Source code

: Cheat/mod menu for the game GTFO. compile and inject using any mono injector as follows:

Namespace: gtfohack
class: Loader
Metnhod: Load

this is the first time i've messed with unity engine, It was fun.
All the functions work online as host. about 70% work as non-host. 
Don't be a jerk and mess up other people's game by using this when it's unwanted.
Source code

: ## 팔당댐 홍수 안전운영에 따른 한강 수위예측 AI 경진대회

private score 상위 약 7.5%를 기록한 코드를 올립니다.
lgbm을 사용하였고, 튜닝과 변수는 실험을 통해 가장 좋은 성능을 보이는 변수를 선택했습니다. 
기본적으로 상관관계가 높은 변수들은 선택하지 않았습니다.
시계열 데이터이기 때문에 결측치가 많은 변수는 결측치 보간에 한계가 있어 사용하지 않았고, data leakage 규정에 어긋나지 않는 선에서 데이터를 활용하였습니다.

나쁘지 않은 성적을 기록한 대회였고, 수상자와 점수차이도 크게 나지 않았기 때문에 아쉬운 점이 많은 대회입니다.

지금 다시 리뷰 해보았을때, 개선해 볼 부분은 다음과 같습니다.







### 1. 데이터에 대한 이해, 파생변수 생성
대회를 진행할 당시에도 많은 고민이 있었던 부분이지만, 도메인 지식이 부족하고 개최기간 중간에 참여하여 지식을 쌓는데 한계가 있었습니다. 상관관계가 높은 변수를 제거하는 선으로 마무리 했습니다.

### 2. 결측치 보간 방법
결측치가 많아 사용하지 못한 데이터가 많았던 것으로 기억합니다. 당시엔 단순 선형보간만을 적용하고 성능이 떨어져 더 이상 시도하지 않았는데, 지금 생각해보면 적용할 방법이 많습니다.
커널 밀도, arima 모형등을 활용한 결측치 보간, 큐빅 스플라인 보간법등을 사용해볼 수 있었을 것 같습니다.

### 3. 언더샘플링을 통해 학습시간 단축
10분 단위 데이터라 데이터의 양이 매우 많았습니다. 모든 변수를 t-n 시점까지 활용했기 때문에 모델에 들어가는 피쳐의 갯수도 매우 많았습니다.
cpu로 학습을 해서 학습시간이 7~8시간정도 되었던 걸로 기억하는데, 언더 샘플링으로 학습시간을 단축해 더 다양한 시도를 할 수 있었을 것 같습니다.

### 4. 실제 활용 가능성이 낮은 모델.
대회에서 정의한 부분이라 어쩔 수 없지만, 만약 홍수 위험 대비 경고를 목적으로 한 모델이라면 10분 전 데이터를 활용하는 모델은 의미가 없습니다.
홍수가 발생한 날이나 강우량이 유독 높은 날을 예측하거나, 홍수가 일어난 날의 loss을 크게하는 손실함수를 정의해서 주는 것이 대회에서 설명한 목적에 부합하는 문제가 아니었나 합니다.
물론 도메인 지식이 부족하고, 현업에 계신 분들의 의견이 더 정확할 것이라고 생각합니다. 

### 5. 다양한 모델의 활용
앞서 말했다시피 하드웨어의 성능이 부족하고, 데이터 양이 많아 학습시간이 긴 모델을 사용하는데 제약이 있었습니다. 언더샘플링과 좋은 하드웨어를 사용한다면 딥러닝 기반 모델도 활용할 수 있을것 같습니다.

--------

WORK REQUEST:
For this exercise, output exactly the lines above from the line with "Namespace: gtfohack" to the line with "### 5. 다양한 모델의 활용", counting both, and leave out the rest.

RESPONSE TO THIS EXERCISE:
Namespace: gtfohack
class: Loader
Metnhod: Load

this is the first time i've messed with unity engine, It was fun.
All the functions work online as host. about 70% work as non-host. 
Don't be a jerk and mess up other people's game by using this when it's unwanted.
Source code

: ## 팔당댐 홍수 안전운영에 따른 한강 수위예측 AI 경진대회

private score 상위 약 7.5%를 기록한 코드를 올립니다.
lgbm을 사용하였고, 튜닝과 변수는 실험을 통해 가장 좋은 성능을 보이는 변수를 선택했습니다. 
기본적으로 상관관계가 높은 변수들은 선택하지 않았습니다.
시계열 데이터이기 때문에 결측치가 많은 변수는 결측치 보간에 한계가 있어 사용하지 않았고, data leakage 규정에 어긋나지 않는 선에서 데이터를 활용하였습니다.

나쁘지 않은 성적을 기록한 대회였고, 수상자와 점수차이도 크게 나지 않았기 때문에 아쉬운 점이 많은 대회입니다.

지금 다시 리뷰 해보았을때, 개선해 볼 부분은 다음과 같습니다.







### 1. 데이터에 대한 이해, 파생변수 생성
대회를 진행할 당시에도 많은 고민이 있었던 부분이지만, 도메인 지식이 부족하고 개최기간 중간에 참여하여 지식을 쌓는데 한계가 있었습니다. 상관관계가 높은 변수를 제거하는 선으로 마무리 했습니다.

### 2. 결측치 보간 방법
결측치가 많아 사용하지 못한 데이터가 많았던 것으로 기억합니다. 당시엔 단순 선형보간만을 적용하고 성능이 떨어져 더 이상 시도하지 않았는데, 지금 생각해보면 적용할 방법이 많습니다.
커널 밀도, arima 모형등을 활용한 결측치 보간, 큐빅 스플라인 보간법등을 사용해볼 수 있었을 것 같습니다.

### 3. 언더샘플링을 통해 학습시간 단축
10분 단위 데이터라 데이터의 양이 매우 많았습니다. 모든 변수를 t-n 시점까지 활용했기 때문에 모델에 들어가는 피쳐의 갯수도 매우 많았습니다.
cpu로 학습을 해서 학습시간이 7~8시간정도 되었던 걸로 기억하는데, 언더 샘플링으로 학습시간을 단축해 더 다양한 시도를 할 수 있었을 것 같습니다.

### 4. 실제 활용 가능성이 낮은 모델.
대회에서 정의한 부분이라 어쩔 수 없지만, 만약 홍수 위험 대비 경고를 목적으로 한 모델이라면 10분 전 데이터를 활용하는 모델은 의미가 없습니다.
홍수가 발생한 날이나 강우량이 유독 높은 날을 예측하거나, 홍수가 일어난 날의 loss을 크게하는 손실함수를 정의해서 주는 것이 대회에서 설명한 목적에 부합하는 문제가 아니었나 합니다.
물론 도메인 지식이 부족하고, 현업에 계신 분들의 의견이 더 정확할 것이라고 생각합니다. 

### 5. 다양한 모델의 활용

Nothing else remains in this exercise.